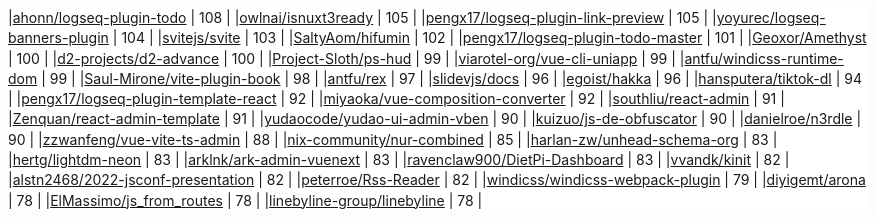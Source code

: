 |[ahonn/logseq-plugin-todo](https://github.com/ahonn/logseq-plugin-todo) | 108 |
|[owlnai/isnuxt3ready](https://github.com/owlnai/isnuxt3ready) | 105 |
|[pengx17/logseq-plugin-link-preview](https://github.com/pengx17/logseq-plugin-link-preview) | 105 |
|[yoyurec/logseq-banners-plugin](https://github.com/yoyurec/logseq-banners-plugin) | 104 |
|[svitejs/svite](https://github.com/svitejs/svite) | 103 |
|[SaltyAom/hifumin](https://github.com/SaltyAom/hifumin) | 102 |
|[pengx17/logseq-plugin-todo-master](https://github.com/pengx17/logseq-plugin-todo-master) | 101 |
|[Geoxor/Amethyst](https://github.com/Geoxor/Amethyst) | 100 |
|[d2-projects/d2-advance](https://github.com/d2-projects/d2-advance) | 100 |
|[Project-Sloth/ps-hud](https://github.com/Project-Sloth/ps-hud) | 99 |
|[viarotel-org/vue-cli-uniapp](https://github.com/viarotel-org/vue-cli-uniapp) | 99 |
|[antfu/windicss-runtime-dom](https://github.com/antfu/windicss-runtime-dom) | 99 |
|[Saul-Mirone/vite-plugin-book](https://github.com/Saul-Mirone/vite-plugin-book) | 98 |
|[antfu/rex](https://github.com/antfu/rex) | 97 |
|[slidevjs/docs](https://github.com/slidevjs/docs) | 96 |
|[egoist/hakka](https://github.com/egoist/hakka) | 96 |
|[hansputera/tiktok-dl](https://github.com/hansputera/tiktok-dl) | 94 |
|[pengx17/logseq-plugin-template-react](https://github.com/pengx17/logseq-plugin-template-react) | 92 |
|[miyaoka/vue-composition-converter](https://github.com/miyaoka/vue-composition-converter) | 92 |
|[southliu/react-admin](https://github.com/southliu/react-admin) | 91 |
|[Zenquan/react-admin-template](https://github.com/Zenquan/react-admin-template) | 91 |
|[yudaocode/yudao-ui-admin-vben](https://github.com/yudaocode/yudao-ui-admin-vben) | 90 |
|[kuizuo/js-de-obfuscator](https://github.com/kuizuo/js-de-obfuscator) | 90 |
|[danielroe/n3rdle](https://github.com/danielroe/n3rdle) | 90 |
|[zzwanfeng/vue-vite-ts-admin](https://github.com/zzwanfeng/vue-vite-ts-admin) | 88 |
|[nix-community/nur-combined](https://github.com/nix-community/nur-combined) | 85 |
|[harlan-zw/unhead-schema-org](https://github.com/harlan-zw/unhead-schema-org) | 83 |
|[hertg/lightdm-neon](https://github.com/hertg/lightdm-neon) | 83 |
|[arklnk/ark-admin-vuenext](https://github.com/arklnk/ark-admin-vuenext) | 83 |
|[ravenclaw900/DietPi-Dashboard](https://github.com/ravenclaw900/DietPi-Dashboard) | 83 |
|[vvandk/kinit](https://github.com/vvandk/kinit) | 82 |
|[alstn2468/2022-jsconf-presentation](https://github.com/alstn2468/2022-jsconf-presentation) | 82 |
|[peterroe/Rss-Reader](https://github.com/peterroe/Rss-Reader) | 82 |
|[windicss/windicss-webpack-plugin](https://github.com/windicss/windicss-webpack-plugin) | 79 |
|[diyigemt/arona](https://github.com/diyigemt/arona) | 78 |
|[ElMassimo/js_from_routes](https://github.com/ElMassimo/js_from_routes) | 78 |
|[linebyline-group/linebyline](https://github.com/linebyline-group/linebyline) | 78 |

::::

WHAT THE TASK REQUIRES: All lines in the records above that contain "logseq" are to be reported.

ANSWER TO THIS TASK:
: |[ahonn/logseq-plugin-todo](https://github.com/ahonn/logseq-plugin-todo) | 108 |
|[pengx17/logseq-plugin-link-preview](https://github.com/pengx17/logseq-plugin-link-preview) | 105 |
|[yoyurec/logseq-banners-plugin](https://github.com/yoyurec/logseq-banners-plugin) | 104 |
|[pengx17/logseq-plugin-todo-master](https://github.com/pengx17/logseq-plugin-todo-master) | 101 |
|[pengx17/logseq-plugin-template-react](https://github.com/pengx17/logseq-plugin-template-react) | 92 |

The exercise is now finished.